Task item: When you reach the records, transcribe each one exactly.

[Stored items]
- Opening Delimiter -

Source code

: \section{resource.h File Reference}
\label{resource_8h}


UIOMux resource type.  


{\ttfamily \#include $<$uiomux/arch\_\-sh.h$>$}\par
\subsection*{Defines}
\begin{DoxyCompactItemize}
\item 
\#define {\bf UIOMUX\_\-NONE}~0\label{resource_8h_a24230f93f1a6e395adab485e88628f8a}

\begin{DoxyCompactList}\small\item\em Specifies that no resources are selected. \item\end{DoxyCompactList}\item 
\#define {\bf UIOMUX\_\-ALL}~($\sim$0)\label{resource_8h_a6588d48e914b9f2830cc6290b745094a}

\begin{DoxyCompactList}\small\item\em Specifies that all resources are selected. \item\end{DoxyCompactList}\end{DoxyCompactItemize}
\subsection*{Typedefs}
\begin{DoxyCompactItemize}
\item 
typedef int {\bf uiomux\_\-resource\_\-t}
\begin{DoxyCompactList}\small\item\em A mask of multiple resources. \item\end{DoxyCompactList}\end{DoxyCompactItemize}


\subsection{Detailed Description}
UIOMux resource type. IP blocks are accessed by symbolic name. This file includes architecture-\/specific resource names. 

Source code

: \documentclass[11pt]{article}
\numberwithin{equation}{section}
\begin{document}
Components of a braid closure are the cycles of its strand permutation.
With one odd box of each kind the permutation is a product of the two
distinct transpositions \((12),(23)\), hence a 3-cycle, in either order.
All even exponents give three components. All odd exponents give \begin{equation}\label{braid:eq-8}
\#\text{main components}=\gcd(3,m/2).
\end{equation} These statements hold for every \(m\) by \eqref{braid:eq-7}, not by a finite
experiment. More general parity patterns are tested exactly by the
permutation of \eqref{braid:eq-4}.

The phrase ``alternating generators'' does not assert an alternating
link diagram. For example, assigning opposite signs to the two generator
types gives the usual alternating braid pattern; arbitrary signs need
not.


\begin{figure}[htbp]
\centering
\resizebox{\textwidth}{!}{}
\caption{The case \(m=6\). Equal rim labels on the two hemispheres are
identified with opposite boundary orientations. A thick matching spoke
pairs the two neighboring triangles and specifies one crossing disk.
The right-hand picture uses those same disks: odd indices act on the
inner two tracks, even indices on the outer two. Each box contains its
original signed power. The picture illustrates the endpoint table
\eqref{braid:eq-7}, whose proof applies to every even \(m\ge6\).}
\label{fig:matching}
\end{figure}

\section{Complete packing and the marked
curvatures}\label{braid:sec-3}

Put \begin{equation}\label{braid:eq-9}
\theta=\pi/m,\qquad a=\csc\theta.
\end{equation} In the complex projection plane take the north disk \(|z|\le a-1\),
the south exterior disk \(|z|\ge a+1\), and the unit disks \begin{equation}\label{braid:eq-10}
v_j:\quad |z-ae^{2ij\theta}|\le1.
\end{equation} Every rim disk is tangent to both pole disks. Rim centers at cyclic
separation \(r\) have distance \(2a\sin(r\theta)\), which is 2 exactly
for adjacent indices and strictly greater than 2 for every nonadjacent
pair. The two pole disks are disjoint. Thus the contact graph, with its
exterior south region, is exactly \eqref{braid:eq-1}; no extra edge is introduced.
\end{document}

- Closing Delimiter -

Exercise solution:
Source code

: \section{resource.h File Reference}
\label{resource_8h}


UIOMux resource type.  


{\ttfamily \#include $<$uiomux/arch\_\-sh.h$>$}\par
\subsection*{Defines}
\begin{DoxyCompactItemize}
\item 
\#define {\bf UIOMUX\_\-NONE}~0\label{resource_8h_a24230f93f1a6e395adab485e88628f8a}

\begin{DoxyCompactList}\small\item\em Specifies that no resources are selected. \item\end{DoxyCompactList}\item 
\#define {\bf UIOMUX\_\-ALL}~($\sim$0)\label{resource_8h_a6588d48e914b9f2830cc6290b745094a}

\begin{DoxyCompactList}\small\item\em Specifies that all resources are selected. \item\end{DoxyCompactList}\end{DoxyCompactItemize}
\subsection*{Typedefs}
\begin{DoxyCompactItemize}
\item 
typedef int {\bf uiomux\_\-resource\_\-t}
\begin{DoxyCompactList}\small\item\em A mask of multiple resources. \item\end{DoxyCompactList}\end{DoxyCompactItemize}


\subsection{Detailed Description}
UIOMux resource type. IP blocks are accessed by symbolic name. This file includes architecture-\/specific resource names. 

Source code

: \documentclass[11pt]{article}
\numberwithin{equation}{section}
\begin{document}
Components of a braid closure are the cycles of its strand permutation.
With one odd box of each kind the permutation is a product of the two
distinct transpositions \((12),(23)\), hence a 3-cycle, in either order.
All even exponents give three components. All odd exponents give \begin{equation}\label{braid:eq-8}
\#\text{main components}=\gcd(3,m/2).
\end{equation} These statements hold for every \(m\) by \eqref{braid:eq-7}, not by a finite
experiment. More general parity patterns are tested exactly by the
permutation of \eqref{braid:eq-4}.

The phrase ``alternating generators'' does not assert an alternating
link diagram. For example, assigning opposite signs to the two generator
types gives the usual alternating braid pattern; arbitrary signs need
not.


\begin{figure}[htbp]
\centering
\resizebox{\textwidth}{!}{}
\caption{The case \(m=6\). Equal rim labels on the two hemispheres are
identified with opposite boundary orientations. A thick matching spoke
pairs the two neighboring triangles and specifies one crossing disk.
The right-hand picture uses those same disks: odd indices act on the
inner two tracks, even indices on the outer two. Each box contains its
original signed power. The picture illustrates the endpoint table
\eqref{braid:eq-7}, whose proof applies to every even \(m\ge6\).}
\label{fig:matching}
\end{figure}

\section{Complete packing and the marked
curvatures}\label{braid:sec-3}

Put \begin{equation}\label{braid:eq-9}
\theta=\pi/m,\qquad a=\csc\theta.
\end{equation} In the complex projection plane take the north disk \(|z|\le a-1\),
the south exterior disk \(|z|\ge a+1\), and the unit disks \begin{equation}\label{braid:eq-10}
v_j:\quad |z-ae^{2ij\theta}|\le1.
\end{equation} Every rim disk is tangent to both pole disks. Rim centers at cyclic
separation \(r\) have distance \(2a\sin(r\theta)\), which is 2 exactly
for adjacent indices and strictly greater than 2 for every nonadjacent
pair. The two pole disks are disjoint. Thus the contact graph, with its
exterior south region, is exactly \eqref{braid:eq-1}; no extra edge is introduced.
\end{document}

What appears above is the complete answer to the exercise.